The human tissue culture systems and the simian and mouse models have provided clues about the tissue and cellular localization of CHIKV in infected humans. Samples from CHIKV-infected patients with myositic syndrome showed CHIKV antigen expression in skeletal muscle satellite cells but not in muscle fibres52. Infected fibroblasts have also been reported in biopsy material taken from acutely infected patients38. There is a debate about the sensitivity of primary blood monocytes to CHIKV infection51,59. Sourisseau et al.51 reported that the high viral load in blood plasma (ranging from 105 to 108 RNA copies per ml) during acute infection does not correspond to detectable levels of viral RNA in blood cells. They also found that, in vitro, peripheral blood mononuclear cells (including B cells, T cells and monocytes) are not susceptible to CHIKV infection51. By contrast, Her et al.59 observed that CHIKV antigens are detected in vitro in monocytes exposed to high viral inocula (multiplicity of infection = 10–50). CHIKV antigen-positive monocytes were also isolated from acutely infected patients59, but definitive evidence of productive infection was not established. As monocytes are phagocytic, and as viral titres are high in acutely infected patients, the presence of negative-strand viral RNA must be assessed to determine whether productive infection of monocytes does occur and whether monocytes are true targets of CHIKV. There are notable cell tropism variations among alphaviruses, which probably influences the pathogenesis of disease30. For example, human monocyte-derived dendritic cells (DCs) and plasmacytoid DCs (pDCs) are not sensitive to CHIKV51,60; Venezuelan equine encephalitis virus (VEEV) can infect DCs and macrophages in lymphoid tissues and cultures, whereas this is not the case for Eastern equine encephalitis virus (EEEV)61,62. Interestingly, EEEV infection of myeloid-lineage cells is restricted after virus binding and entry, by inhibiting translation of incoming EEEV genomes61. Of note, RRV infects mouse macrophages31,63,64,65, which are implicated in the pathogenesis of disease. During RRV infection, infiltrates of inflammatory macrophages are observed in muscles and joints45, and treatment of mice with agents that are toxic to macrophages abrogated the symptoms of infection66.

The cellular tropism of alphaviruses is regulated by many parameters. For example, RRV envelope glycoproteins allow the infection of mouse DCs but not human DCs67, and the ability of Sindbis virus (SINV)68 and VEEV69 to infect DCs is determined by a single amino acid substitution in the E2 envelope protein. Further work should examine the sensitivity of Langerhans cells to CHIKV and other alphaviruses. The use of rhabdoviruses and lentiviruses pseudotyped with CHIKV envelope glycoproteins may facilitate the study of early entry or post-entry events70.

Type I IFNs (IFNα and IFNβ) are also major regulators of tissue tropism and virulence71. For example, they prevent the widespread dissemination of Semliki Forrest virus (SFV) in mouse extraneural tissues, and this is associated with reduced sensitivity to type I IFNs and enhanced virus pathogenicity72. More generally, type I IFN induction in vivo, as well sensitivity to type I IFN treatment in cell culture, differs markedly between different alphaviruses73. The interplay between CHIKV and the innate immune system is discussed below.

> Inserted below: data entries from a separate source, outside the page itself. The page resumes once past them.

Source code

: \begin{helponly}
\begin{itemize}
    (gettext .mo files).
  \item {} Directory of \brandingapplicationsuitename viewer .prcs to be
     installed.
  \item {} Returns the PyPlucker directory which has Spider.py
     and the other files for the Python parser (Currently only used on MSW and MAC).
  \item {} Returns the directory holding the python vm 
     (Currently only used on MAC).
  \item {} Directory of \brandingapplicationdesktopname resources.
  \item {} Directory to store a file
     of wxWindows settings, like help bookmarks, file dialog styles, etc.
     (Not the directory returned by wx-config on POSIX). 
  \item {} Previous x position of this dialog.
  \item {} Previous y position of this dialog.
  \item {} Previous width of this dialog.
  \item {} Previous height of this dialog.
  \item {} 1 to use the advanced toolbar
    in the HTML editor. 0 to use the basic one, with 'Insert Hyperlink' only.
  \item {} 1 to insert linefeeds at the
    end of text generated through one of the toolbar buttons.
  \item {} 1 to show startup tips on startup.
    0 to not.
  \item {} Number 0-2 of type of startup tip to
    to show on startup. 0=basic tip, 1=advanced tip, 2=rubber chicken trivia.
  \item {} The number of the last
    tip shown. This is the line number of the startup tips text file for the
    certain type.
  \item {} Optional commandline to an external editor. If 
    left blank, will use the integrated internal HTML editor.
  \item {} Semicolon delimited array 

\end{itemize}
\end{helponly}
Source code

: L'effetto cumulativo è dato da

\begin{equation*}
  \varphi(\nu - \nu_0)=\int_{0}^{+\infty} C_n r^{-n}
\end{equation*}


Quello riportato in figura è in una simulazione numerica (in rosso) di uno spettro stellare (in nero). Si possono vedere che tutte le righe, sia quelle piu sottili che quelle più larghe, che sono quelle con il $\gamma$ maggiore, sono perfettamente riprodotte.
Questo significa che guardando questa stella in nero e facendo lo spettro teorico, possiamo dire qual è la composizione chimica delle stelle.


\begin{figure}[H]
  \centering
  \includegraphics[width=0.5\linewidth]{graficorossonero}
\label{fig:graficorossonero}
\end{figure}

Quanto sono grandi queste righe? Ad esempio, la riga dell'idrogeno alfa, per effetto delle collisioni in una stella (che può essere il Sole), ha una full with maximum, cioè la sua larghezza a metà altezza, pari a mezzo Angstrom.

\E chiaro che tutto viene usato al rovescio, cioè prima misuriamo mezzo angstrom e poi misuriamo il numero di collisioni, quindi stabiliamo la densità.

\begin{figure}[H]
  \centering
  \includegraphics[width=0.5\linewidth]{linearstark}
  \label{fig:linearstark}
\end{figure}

Jumping species — an atypical vector for CHIKV

CHIKV is endemic to Africa, India and Southeast Asia and is transmitted to humans by several species of mosquito, with geographical variations33,74,75,76. Although A. aegypti is the classical vector for CHIKV, the 2005 outbreak in La Réunion was associated with an atypical vector, A. albopictus6,14,75,76,77,78. Other Aedes species are sensitive to experimental CHIKV infection, but their role in field transmission has not been shown79.

Why did CHIKV adopt A. albopictus as its host? The transmission success of arboviral diseases depends on many factors, including the geographical and temporal distribution of the insect vectors, their growth rate and the viral incubation period inside them80,81,82,83,84. A. albopictus is a competent vector for dengue virus and numerous arboviruses, and its distribution has expanded recently, even replacing A. aegypti in some places14,83,84,85. It is native to Southeast Asia and has colonized both tropical and temperate regions. It was identified in Europe (first in Albania) and in North America in the early 1980s, probably having been introduced through shipments of used car tyres from Asia86. Currently, A. albopictus is present in at least 12 European countries and in around 25% of the United States.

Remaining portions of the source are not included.